7. Richard Benyon's boss is the renowned anti-science, climate change denying, irrationalist Owen Paterson.

8. Richard 'Dickie' Benyon is a creasy-faced clown.

The above largely constitutes a ham-fisted amalgam of snippets from the following:
Martin Harper's RSPB blog posts here and here.
Michael McCarthy's article in The Independent here.
George Monbiot's blog posts on The Guardian website here, here and here.
Tom Rowley's article in The Daily Telegraph [I know! The Torygraph!] here.
And, of course, the mighty Wikipedia here.

26 May 2013

Yawners

Summer appears to have arrived, which is odd, as spring never did. Walked to within a Cetti's Warbler song of every point of Uskmouth this morning, the mind utterly untroubled by the thought of something rare appearing. It was never going to happen. A singing Grasshopper Warbler and a few Cuckoo were the sum of the feathered it; and a Water Shrew squeaking away in the bottom of a ditch, although not seen, was probably the top all-comers highlight.

Buttercups, apparently poisonous to livestock when eaten fresh, but, due to the fact they taste like shit, usually left uneaten.
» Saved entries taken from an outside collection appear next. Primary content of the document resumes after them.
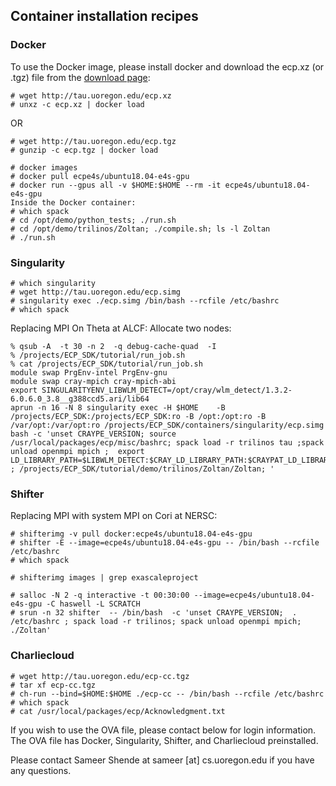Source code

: ## Container installation recipes

### Docker

To use the Docker image, please install docker and download the ecp.xz (or .tgz) file from the [download page](https://e4s-project.github.io/download.html):

```
# wget http://tau.uoregon.edu/ecp.xz
# unxz -c ecp.xz | docker load
```
OR 
```
# wget http://tau.uoregon.edu/ecp.tgz
# gunzip -c ecp.tgz | docker load
```

```
# docker images
# docker pull ecpe4s/ubuntu18.04-e4s-gpu
# docker run --gpus all -v $HOME:$HOME --rm -it ecpe4s/ubuntu18.04-e4s-gpu 
Inside the Docker container:
# which spack
# cd /opt/demo/python_tests; ./run.sh
# cd /opt/demo/trilinos/Zoltan; ./compile.sh; ls -l Zoltan
# ./run.sh
```

### Singularity

```
# which singularity
# wget http://tau.uoregon.edu/ecp.simg
# singularity exec ./ecp.simg /bin/bash --rcfile /etc/bashrc
# which spack
```
Replacing MPI On Theta at ALCF: Allocate two nodes:
```
% qsub -A  -t 30 -n 2  -q debug-cache-quad  -I
% /projects/ECP_SDK/tutorial/run_job.sh
% cat /projects/ECP_SDK/tutorial/run_job.sh
module swap PrgEnv-intel PrgEnv-gnu
module swap cray-mpich cray-mpich-abi
export SINGULARITYENV_LIBWLM_DETECT=/opt/cray/wlm_detect/1.3.2-6.0.6.0_3.8__g388ccd5.ari/lib64
aprun -n 16 -N 8 singularity exec -H $HOME    -B /projects/ECP_SDK:/projects/ECP_SDK:ro -B /opt:/opt:ro -B /var/opt:/var/opt:ro /projects/ECP_SDK/containers/singularity/ecp.simg bash -c 'unset CRAYPE_VERSION; source /usr/local/packages/ecp/misc/bashrc; spack load -r trilinos tau ;spack unload openmpi mpich ;  export LD_LIBRARY_PATH=$LIBWLM_DETECT:$CRAY_LD_LIBRARY_PATH:$CRAYPAT_LD_LIBRARY_PATH:$LD_LIBRARY_PATH   ; /projects/ECP_SDK/tutorial/demo/trilinos/Zoltan/Zoltan; '
```

### Shifter

Replacing MPI with system MPI on Cori at NERSC:
```
# shifterimg -v pull docker:ecpe4s/ubuntu18.04-e4s-gpu
# shifter -E --image=ecpe4s/ubuntu18.04-e4s-gpu -- /bin/bash --rcfile /etc/bashrc
# which spack

# shifterimg images | grep exascaleproject

# salloc -N 2 -q interactive -t 00:30:00 --image=ecpe4s/ubuntu18.04-e4s-gpu -C haswell -L SCRATCH
# srun -n 32 shifter  -- /bin/bash  -c 'unset CRAYPE_VERSION;  . /etc/bashrc ; spack load -r trilinos; spack unload openmpi mpich; ./Zoltan'
```
### Charliecloud

```
# wget http://tau.uoregon.edu/ecp-cc.tgz
# tar xf ecp-cc.tgz
# ch-run --bind=$HOME:$HOME ./ecp-cc -- /bin/bash --rcfile /etc/bashrc
# which spack
# cat /usr/local/packages/ecp/Acknowledgment.txt
```
If you wish to use the OVA file, please contact below for login information. The OVA file has Docker, Singularity, Shifter, and Charliecloud preinstalled. 


Please contact Sameer Shende at sameer [at] cs.uoregon.edu if you have any questions.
Symptoms of poisoning include bloody squits [technical term], excessive salivation, colic, and severe blistering of the mucous membranes and gastrointestinal tract.

Buttercup-free moo cow.

22 May 2013

Six legs, four wings

Finally, a day of multiple Odonata and a few other relatively large, obvious and pretty flying insects; nothing exciting mind, and only a few butterflies.

 Female Large Red Damselfly Pyrrhosoma nymphula f. intermedia

Red Twin-spot Carpet Xanthorhoe spadicearia

Nettle-tap Anthophila fabriciana; also had the longhorn Cauchas rufimitrella but failed to obtain a suitably sharp and shiny photo.

18 May 2013

Dusky eastern exotica

What a lovely day for a saunter down the M4 and around the M25 to God's acre; and then beyond, along the M26 and M2 to the very furthest flung corner of the garden of England-England-England and the first twitchable Dusky Thrush since forever.

A thrush in a tree.

A tree in front of a thrush,... mostly.